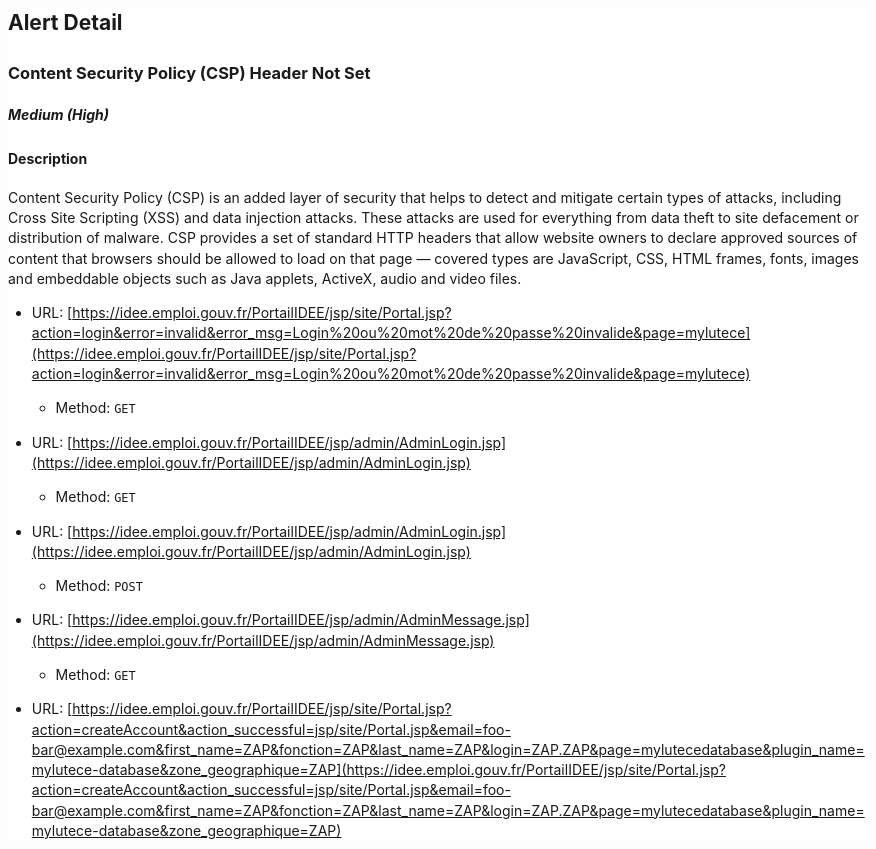 ## Alert Detail


  
  
  
  
### Content Security Policy (CSP) Header Not Set
##### Medium (High)
  
  
  
  
#### Description
<p>Content Security Policy (CSP) is an added layer of security that helps to detect and mitigate certain types of attacks, including Cross Site Scripting (XSS) and data injection attacks. These attacks are used for everything from data theft to site defacement or distribution of malware. CSP provides a set of standard HTTP headers that allow website owners to declare approved sources of content that browsers should be allowed to load on that page — covered types are JavaScript, CSS, HTML frames, fonts, images and embeddable objects such as Java applets, ActiveX, audio and video files.</p>
  
  
  
* URL: [https://idee.emploi.gouv.fr/PortailIDEE/jsp/site/Portal.jsp?action=login&error=invalid&error_msg=Login%20ou%20mot%20de%20passe%20invalide&page=mylutece](https://idee.emploi.gouv.fr/PortailIDEE/jsp/site/Portal.jsp?action=login&error=invalid&error_msg=Login%20ou%20mot%20de%20passe%20invalide&page=mylutece)
  
  
  * Method: `GET`
  
  
  
  
* URL: [https://idee.emploi.gouv.fr/PortailIDEE/jsp/admin/AdminLogin.jsp](https://idee.emploi.gouv.fr/PortailIDEE/jsp/admin/AdminLogin.jsp)
  
  
  * Method: `GET`
  
  
  
  
* URL: [https://idee.emploi.gouv.fr/PortailIDEE/jsp/admin/AdminLogin.jsp](https://idee.emploi.gouv.fr/PortailIDEE/jsp/admin/AdminLogin.jsp)
  
  
  * Method: `POST`
  
  
  
  
* URL: [https://idee.emploi.gouv.fr/PortailIDEE/jsp/admin/AdminMessage.jsp](https://idee.emploi.gouv.fr/PortailIDEE/jsp/admin/AdminMessage.jsp)
  
  
  * Method: `GET`
  
  
  
  
* URL: [https://idee.emploi.gouv.fr/PortailIDEE/jsp/site/Portal.jsp?action=createAccount&action_successful=jsp/site/Portal.jsp&email=foo-bar@example.com&first_name=ZAP&fonction=ZAP&last_name=ZAP&login=ZAP.ZAP&page=mylutecedatabase&plugin_name=mylutece-database&zone_geographique=ZAP](https://idee.emploi.gouv.fr/PortailIDEE/jsp/site/Portal.jsp?action=createAccount&action_successful=jsp/site/Portal.jsp&email=foo-bar@example.com&first_name=ZAP&fonction=ZAP&last_name=ZAP&login=ZAP.ZAP&page=mylutecedatabase&plugin_name=mylutece-database&zone_geographique=ZAP)
  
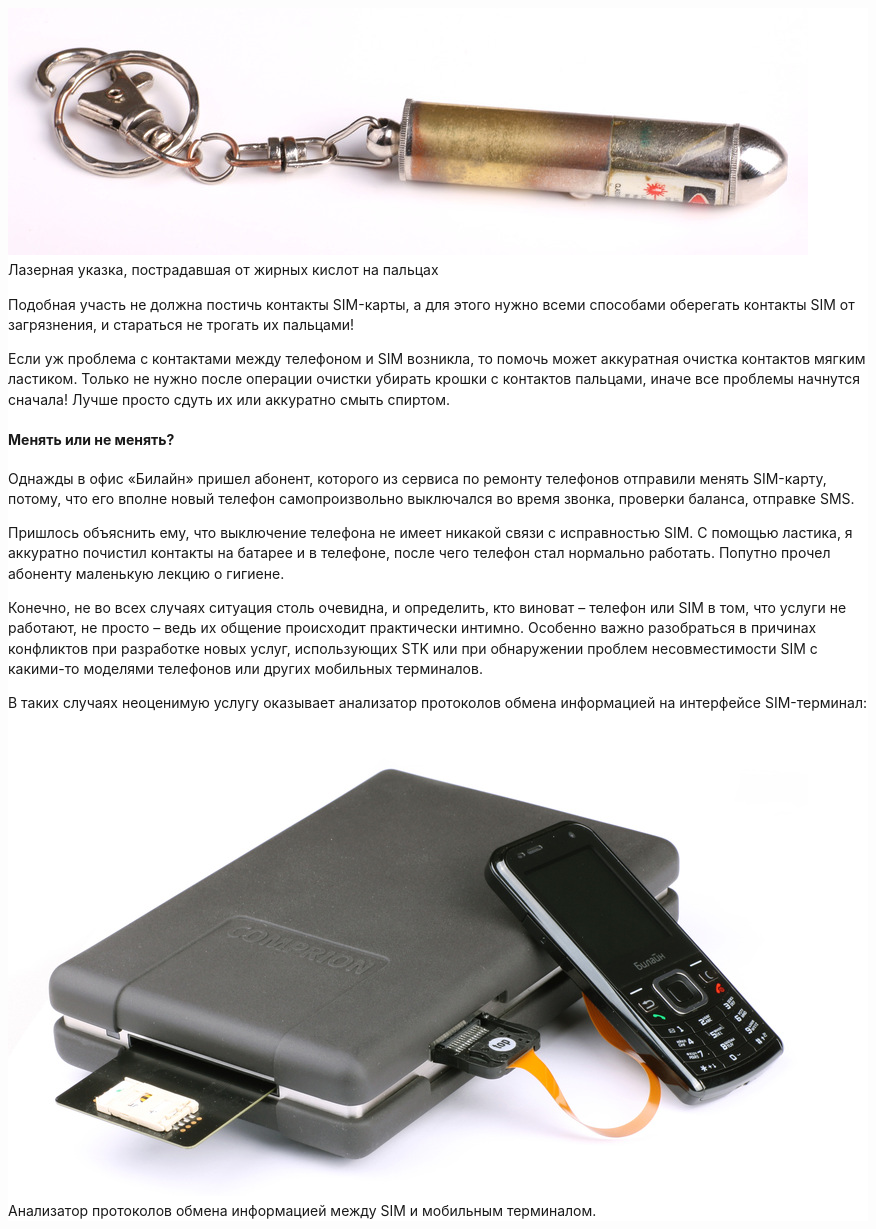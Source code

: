 ![](../_resources/e91cce9f083d4047aeeb9b0c98f80c79.jpg)  
Лазерная указка, пострадавшая от жирных кислот на пальцах

Подобная участь не должна постичь контакты SIM-карты, а для этого нужно всеми способами оберегать контакты SIM от загрязнения, и стараться не трогать их пальцами!

Если уж проблема с контактами между телефоном и SIM возникла, то помочь может аккуратная очистка контактов мягким ластиком. Только не нужно после операции очистки убирать крошки с контактов пальцами, иначе все проблемы начнутся сначала! Лучше просто сдуть их или аккуратно смыть спиртом.

#### Менять или не менять?

Однажды в офис «Билайн» пришел абонент, которого из сервиса по ремонту телефонов отправили менять SIM-карту, потому, что его вполне новый телефон самопроизвольно выключался во время звонка, проверки баланса, отправке SMS.

Пришлось объяснить ему, что выключение телефона не имеет никакой связи с исправностью SIM. С помощью ластика, я аккуратно почистил контакты на батарее и в телефоне, после чего телефон стал нормально работать. Попутно прочел абоненту маленькую лекцию о гигиене.

Конечно, не во всех случаях ситуация столь очевидна, и определить, кто виноват – телефон или SIM в том, что услуги не работают, не просто – ведь их общение происходит практически интимно. Особенно важно разобраться в причинах конфликтов при разработке новых услуг, использующих STK или при обнаружении проблем несовместимости SIM с какими-то моделями телефонов или других мобильных терминалов.

В таких случаях неоценимую услугу оказывает анализатор протоколов обмена информацией на интерфейсе SIM-терминал:

![](../_resources/38bd1af319884916bcba790b1eec90b3.jpg)  
Анализатор протоколов обмена информацией между SIM и мобильным терминалом.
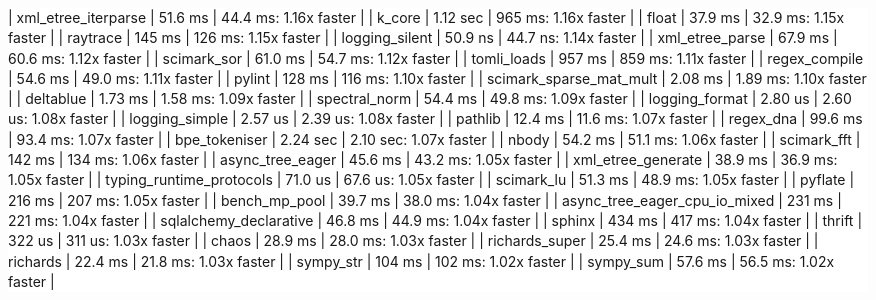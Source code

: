 | xml_etree_iterparse              | 51.6 ms                                                  | 44.4 ms: 1.16x faster                                                    |
| k_core                           | 1.12 sec                                                 | 965 ms: 1.16x faster                                                     |
| float                            | 37.9 ms                                                  | 32.9 ms: 1.15x faster                                                    |
| raytrace                         | 145 ms                                                   | 126 ms: 1.15x faster                                                     |
| logging_silent                   | 50.9 ns                                                  | 44.7 ns: 1.14x faster                                                    |
| xml_etree_parse                  | 67.9 ms                                                  | 60.6 ms: 1.12x faster                                                    |
| scimark_sor                      | 61.0 ms                                                  | 54.7 ms: 1.12x faster                                                    |
| tomli_loads                      | 957 ms                                                   | 859 ms: 1.11x faster                                                     |
| regex_compile                    | 54.6 ms                                                  | 49.0 ms: 1.11x faster                                                    |
| pylint                           | 128 ms                                                   | 116 ms: 1.10x faster                                                     |
| scimark_sparse_mat_mult          | 2.08 ms                                                  | 1.89 ms: 1.10x faster                                                    |
| deltablue                        | 1.73 ms                                                  | 1.58 ms: 1.09x faster                                                    |
| spectral_norm                    | 54.4 ms                                                  | 49.8 ms: 1.09x faster                                                    |
| logging_format                   | 2.80 us                                                  | 2.60 us: 1.08x faster                                                    |
| logging_simple                   | 2.57 us                                                  | 2.39 us: 1.08x faster                                                    |
| pathlib                          | 12.4 ms                                                  | 11.6 ms: 1.07x faster                                                    |
| regex_dna                        | 99.6 ms                                                  | 93.4 ms: 1.07x faster                                                    |
| bpe_tokeniser                    | 2.24 sec                                                 | 2.10 sec: 1.07x faster                                                   |
| nbody                            | 54.2 ms                                                  | 51.1 ms: 1.06x faster                                                    |
| scimark_fft                      | 142 ms                                                   | 134 ms: 1.06x faster                                                     |
| async_tree_eager                 | 45.6 ms                                                  | 43.2 ms: 1.05x faster                                                    |
| xml_etree_generate               | 38.9 ms                                                  | 36.9 ms: 1.05x faster                                                    |
| typing_runtime_protocols         | 71.0 us                                                  | 67.6 us: 1.05x faster                                                    |
| scimark_lu                       | 51.3 ms                                                  | 48.9 ms: 1.05x faster                                                    |
| pyflate                          | 216 ms                                                   | 207 ms: 1.05x faster                                                     |
| bench_mp_pool                    | 39.7 ms                                                  | 38.0 ms: 1.04x faster                                                    |
| async_tree_eager_cpu_io_mixed    | 231 ms                                                   | 221 ms: 1.04x faster                                                     |
| sqlalchemy_declarative           | 46.8 ms                                                  | 44.9 ms: 1.04x faster                                                    |
| sphinx                           | 434 ms                                                   | 417 ms: 1.04x faster                                                     |
| thrift                           | 322 us                                                   | 311 us: 1.03x faster                                                     |
| chaos                            | 28.9 ms                                                  | 28.0 ms: 1.03x faster                                                    |
| richards_super                   | 25.4 ms                                                  | 24.6 ms: 1.03x faster                                                    |
| richards                         | 22.4 ms                                                  | 21.8 ms: 1.03x faster                                                    |
| sympy_str                        | 104 ms                                                   | 102 ms: 1.02x faster                                                     |
| sympy_sum                        | 57.6 ms                                                  | 56.5 ms: 1.02x faster                                                    |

> _Your goal_: Return each line in the records that holds the string "протоколов".

> _Solved exercise_:
В таких случаях неоценимую услугу оказывает анализатор протоколов обмена информацией на интерфейсе SIM-терминал:
Анализатор протоколов обмена информацией между SIM и мобильным терминалом.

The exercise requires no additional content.